What is required:
Line by line, output the data that follows exactly as written.

[Data entries]
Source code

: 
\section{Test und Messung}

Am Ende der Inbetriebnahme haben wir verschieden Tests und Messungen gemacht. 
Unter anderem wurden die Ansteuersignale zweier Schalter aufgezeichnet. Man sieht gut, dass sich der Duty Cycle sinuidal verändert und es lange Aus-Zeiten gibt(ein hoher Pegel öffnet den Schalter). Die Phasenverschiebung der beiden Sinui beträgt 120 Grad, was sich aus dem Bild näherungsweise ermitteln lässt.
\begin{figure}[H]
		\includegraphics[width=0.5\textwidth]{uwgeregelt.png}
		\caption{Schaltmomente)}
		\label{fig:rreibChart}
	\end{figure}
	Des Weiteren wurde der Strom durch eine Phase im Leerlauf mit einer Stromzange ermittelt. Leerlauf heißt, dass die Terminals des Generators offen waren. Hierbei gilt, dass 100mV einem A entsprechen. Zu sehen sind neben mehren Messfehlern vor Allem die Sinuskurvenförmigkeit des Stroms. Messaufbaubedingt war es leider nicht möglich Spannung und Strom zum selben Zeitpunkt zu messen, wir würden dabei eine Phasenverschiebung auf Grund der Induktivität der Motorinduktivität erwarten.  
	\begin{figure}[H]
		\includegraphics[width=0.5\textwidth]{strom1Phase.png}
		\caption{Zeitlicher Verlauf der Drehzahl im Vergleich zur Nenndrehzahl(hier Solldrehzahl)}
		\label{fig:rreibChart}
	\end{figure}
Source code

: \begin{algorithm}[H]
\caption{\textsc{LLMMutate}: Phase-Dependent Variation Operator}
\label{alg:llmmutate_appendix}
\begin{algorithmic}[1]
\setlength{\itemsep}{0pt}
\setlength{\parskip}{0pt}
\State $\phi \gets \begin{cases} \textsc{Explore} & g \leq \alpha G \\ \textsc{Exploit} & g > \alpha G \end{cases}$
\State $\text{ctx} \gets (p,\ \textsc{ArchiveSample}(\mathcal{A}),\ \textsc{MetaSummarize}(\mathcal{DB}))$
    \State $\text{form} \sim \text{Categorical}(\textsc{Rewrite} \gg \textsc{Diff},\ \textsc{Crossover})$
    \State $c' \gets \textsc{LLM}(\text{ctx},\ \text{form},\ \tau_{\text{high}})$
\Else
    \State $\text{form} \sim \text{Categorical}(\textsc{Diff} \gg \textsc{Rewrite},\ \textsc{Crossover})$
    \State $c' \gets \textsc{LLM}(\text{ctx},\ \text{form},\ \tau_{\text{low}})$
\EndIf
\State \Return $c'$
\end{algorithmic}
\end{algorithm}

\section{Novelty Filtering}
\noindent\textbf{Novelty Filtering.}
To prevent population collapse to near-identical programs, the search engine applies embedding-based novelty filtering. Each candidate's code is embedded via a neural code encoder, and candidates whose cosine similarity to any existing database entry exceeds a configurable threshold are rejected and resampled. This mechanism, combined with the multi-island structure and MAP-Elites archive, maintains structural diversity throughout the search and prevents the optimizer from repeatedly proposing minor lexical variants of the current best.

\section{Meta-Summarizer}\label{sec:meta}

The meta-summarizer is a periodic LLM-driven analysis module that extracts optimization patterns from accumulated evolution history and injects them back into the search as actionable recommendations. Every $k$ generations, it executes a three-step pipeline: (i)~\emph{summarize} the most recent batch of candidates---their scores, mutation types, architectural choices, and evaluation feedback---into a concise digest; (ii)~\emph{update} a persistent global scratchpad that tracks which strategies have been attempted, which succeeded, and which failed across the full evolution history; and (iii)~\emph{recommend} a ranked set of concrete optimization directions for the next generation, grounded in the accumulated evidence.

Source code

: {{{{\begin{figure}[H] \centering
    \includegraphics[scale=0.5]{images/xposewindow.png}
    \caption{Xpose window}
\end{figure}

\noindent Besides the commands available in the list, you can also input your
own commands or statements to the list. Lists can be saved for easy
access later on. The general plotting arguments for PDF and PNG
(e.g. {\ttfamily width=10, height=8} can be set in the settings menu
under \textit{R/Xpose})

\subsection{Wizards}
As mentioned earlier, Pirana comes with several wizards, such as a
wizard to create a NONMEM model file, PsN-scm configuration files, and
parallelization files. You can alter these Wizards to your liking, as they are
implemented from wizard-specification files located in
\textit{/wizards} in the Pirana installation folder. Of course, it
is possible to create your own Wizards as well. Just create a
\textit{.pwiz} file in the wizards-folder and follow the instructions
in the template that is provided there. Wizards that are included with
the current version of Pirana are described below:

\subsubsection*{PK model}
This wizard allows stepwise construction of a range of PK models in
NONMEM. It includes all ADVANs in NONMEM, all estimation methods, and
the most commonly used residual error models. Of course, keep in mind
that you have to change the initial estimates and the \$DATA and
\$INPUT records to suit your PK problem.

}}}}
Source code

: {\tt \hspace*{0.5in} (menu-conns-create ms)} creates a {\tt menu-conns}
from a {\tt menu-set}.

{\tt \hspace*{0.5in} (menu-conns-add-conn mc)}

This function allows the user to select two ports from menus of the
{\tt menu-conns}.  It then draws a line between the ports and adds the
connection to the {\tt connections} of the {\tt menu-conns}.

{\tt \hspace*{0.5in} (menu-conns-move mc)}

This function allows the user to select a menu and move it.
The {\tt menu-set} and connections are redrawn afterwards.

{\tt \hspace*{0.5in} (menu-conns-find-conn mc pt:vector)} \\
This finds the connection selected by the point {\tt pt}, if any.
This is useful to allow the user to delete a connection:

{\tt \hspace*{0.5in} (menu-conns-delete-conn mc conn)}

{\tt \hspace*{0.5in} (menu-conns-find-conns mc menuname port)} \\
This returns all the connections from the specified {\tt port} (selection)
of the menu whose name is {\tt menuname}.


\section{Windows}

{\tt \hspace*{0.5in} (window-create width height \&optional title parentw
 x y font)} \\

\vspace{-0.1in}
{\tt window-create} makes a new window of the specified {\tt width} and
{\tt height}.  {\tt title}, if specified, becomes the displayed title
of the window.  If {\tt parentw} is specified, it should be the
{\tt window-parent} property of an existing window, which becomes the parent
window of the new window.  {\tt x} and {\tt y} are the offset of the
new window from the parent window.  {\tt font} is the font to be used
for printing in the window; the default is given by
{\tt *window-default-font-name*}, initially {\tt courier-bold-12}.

Response to the task:
Source code

: 
\section{Test und Messung}

Am Ende der Inbetriebnahme haben wir verschieden Tests und Messungen gemacht. 
Unter anderem wurden die Ansteuersignale zweier Schalter aufgezeichnet. Man sieht gut, dass sich der Duty Cycle sinuidal verändert und es lange Aus-Zeiten gibt(ein hoher Pegel öffnet den Schalter). Die Phasenverschiebung der beiden Sinui beträgt 120 Grad, was sich aus dem Bild näherungsweise ermitteln lässt.
\begin{figure}[H]
		\includegraphics[width=0.5\textwidth]{uwgeregelt.png}
		\caption{Schaltmomente)}
		\label{fig:rreibChart}
	\end{figure}
	Des Weiteren wurde der Strom durch eine Phase im Leerlauf mit einer Stromzange ermittelt. Leerlauf heißt, dass die Terminals des Generators offen waren. Hierbei gilt, dass 100mV einem A entsprechen. Zu sehen sind neben mehren Messfehlern vor Allem die Sinuskurvenförmigkeit des Stroms. Messaufbaubedingt war es leider nicht möglich Spannung und Strom zum selben Zeitpunkt zu messen, wir würden dabei eine Phasenverschiebung auf Grund der Induktivität der Motorinduktivität erwarten.  
	\begin{figure}[H]
		\includegraphics[width=0.5\textwidth]{strom1Phase.png}
		\caption{Zeitlicher Verlauf der Drehzahl im Vergleich zur Nenndrehzahl(hier Solldrehzahl)}
		\label{fig:rreibChart}
	\end{figure}
Source code

: \begin{algorithm}[H]
\caption{\textsc{LLMMutate}: Phase-Dependent Variation Operator}
\label{alg:llmmutate_appendix}
\begin{algorithmic}[1]
\setlength{\itemsep}{0pt}
\setlength{\parskip}{0pt}
\State $\phi \gets \begin{cases} \textsc{Explore} & g \leq \alpha G \\ \textsc{Exploit} & g > \alpha G \end{cases}$
\State $\text{ctx} \gets (p,\ \textsc{ArchiveSample}(\mathcal{A}),\ \textsc{MetaSummarize}(\mathcal{DB}))$
    \State $\text{form} \sim \text{Categorical}(\textsc{Rewrite} \gg \textsc{Diff},\ \textsc{Crossover})$
    \State $c' \gets \textsc{LLM}(\text{ctx},\ \text{form},\ \tau_{\text{high}})$
\Else
    \State $\text{form} \sim \text{Categorical}(\textsc{Diff} \gg \textsc{Rewrite},\ \textsc{Crossover})$
    \State $c' \gets \textsc{LLM}(\text{ctx},\ \text{form},\ \tau_{\text{low}})$
\EndIf
\State \Return $c'$
\end{algorithmic}
\end{algorithm}

\section{Novelty Filtering}
\noindent\textbf{Novelty Filtering.}
To prevent population collapse to near-identical programs, the search engine applies embedding-based novelty filtering. Each candidate's code is embedded via a neural code encoder, and candidates whose cosine similarity to any existing database entry exceeds a configurable threshold are rejected and resampled. This mechanism, combined with the multi-island structure and MAP-Elites archive, maintains structural diversity throughout the search and prevents the optimizer from repeatedly proposing minor lexical variants of the current best.

\section{Meta-Summarizer}\label{sec:meta}

The meta-summarizer is a periodic LLM-driven analysis module that extracts optimization patterns from accumulated evolution history and injects them back into the search as actionable recommendations. Every $k$ generations, it executes a three-step pipeline: (i)~\emph{summarize} the most recent batch of candidates---their scores, mutation types, architectural choices, and evaluation feedback---into a concise digest; (ii)~\emph{update} a persistent global scratchpad that tracks which strategies have been attempted, which succeeded, and which failed across the full evolution history; and (iii)~\emph{recommend} a ranked set of concrete optimization directions for the next generation, grounded in the accumulated evidence.

Source code

: {{{{\begin{figure}[H] \centering
    \includegraphics[scale=0.5]{images/xposewindow.png}
    \caption{Xpose window}
\end{figure}

\noindent Besides the commands available in the list, you can also input your
own commands or statements to the list. Lists can be saved for easy
access later on. The general plotting arguments for PDF and PNG
(e.g. {\ttfamily width=10, height=8} can be set in the settings menu
under \textit{R/Xpose})

\subsection{Wizards}
As mentioned earlier, Pirana comes with several wizards, such as a
wizard to create a NONMEM model file, PsN-scm configuration files, and
parallelization files. You can alter these Wizards to your liking, as they are
implemented from wizard-specification files located in
\textit{/wizards} in the Pirana installation folder. Of course, it
is possible to create your own Wizards as well. Just create a
\textit{.pwiz} file in the wizards-folder and follow the instructions
in the template that is provided there. Wizards that are included with
the current version of Pirana are described below:

\subsubsection*{PK model}
This wizard allows stepwise construction of a range of PK models in
NONMEM. It includes all ADVANs in NONMEM, all estimation methods, and
the most commonly used residual error models. Of course, keep in mind
that you have to change the initial estimates and the \$DATA and
\$INPUT records to suit your PK problem.

}}}}
Source code

: {\tt \hspace*{0.5in} (menu-conns-create ms)} creates a {\tt menu-conns}
from a {\tt menu-set}.

{\tt \hspace*{0.5in} (menu-conns-add-conn mc)}

This function allows the user to select two ports from menus of the
{\tt menu-conns}.  It then draws a line between the ports and adds the
connection to the {\tt connections} of the {\tt menu-conns}.

{\tt \hspace*{0.5in} (menu-conns-move mc)}

This function allows the user to select a menu and move it.
The {\tt menu-set} and connections are redrawn afterwards.

{\tt \hspace*{0.5in} (menu-conns-find-conn mc pt:vector)} \\
This finds the connection selected by the point {\tt pt}, if any.
This is useful to allow the user to delete a connection:

{\tt \hspace*{0.5in} (menu-conns-delete-conn mc conn)}

{\tt \hspace*{0.5in} (menu-conns-find-conns mc menuname port)} \\
This returns all the connections from the specified {\tt port} (selection)
of the menu whose name is {\tt menuname}.


\section{Windows}

{\tt \hspace*{0.5in} (window-create width height \&optional title parentw
 x y font)} \\

\vspace{-0.1in}
{\tt window-create} makes a new window of the specified {\tt width} and
{\tt height}.  {\tt title}, if specified, becomes the displayed title
of the window.  If {\tt parentw} is specified, it should be the
{\tt window-parent} property of an existing window, which becomes the parent
window of the new window.  {\tt x} and {\tt y} are the offset of the
new window from the parent window.  {\tt font} is the font to be used
for printing in the window; the default is given by
{\tt *window-default-font-name*}, initially {\tt courier-bold-12}.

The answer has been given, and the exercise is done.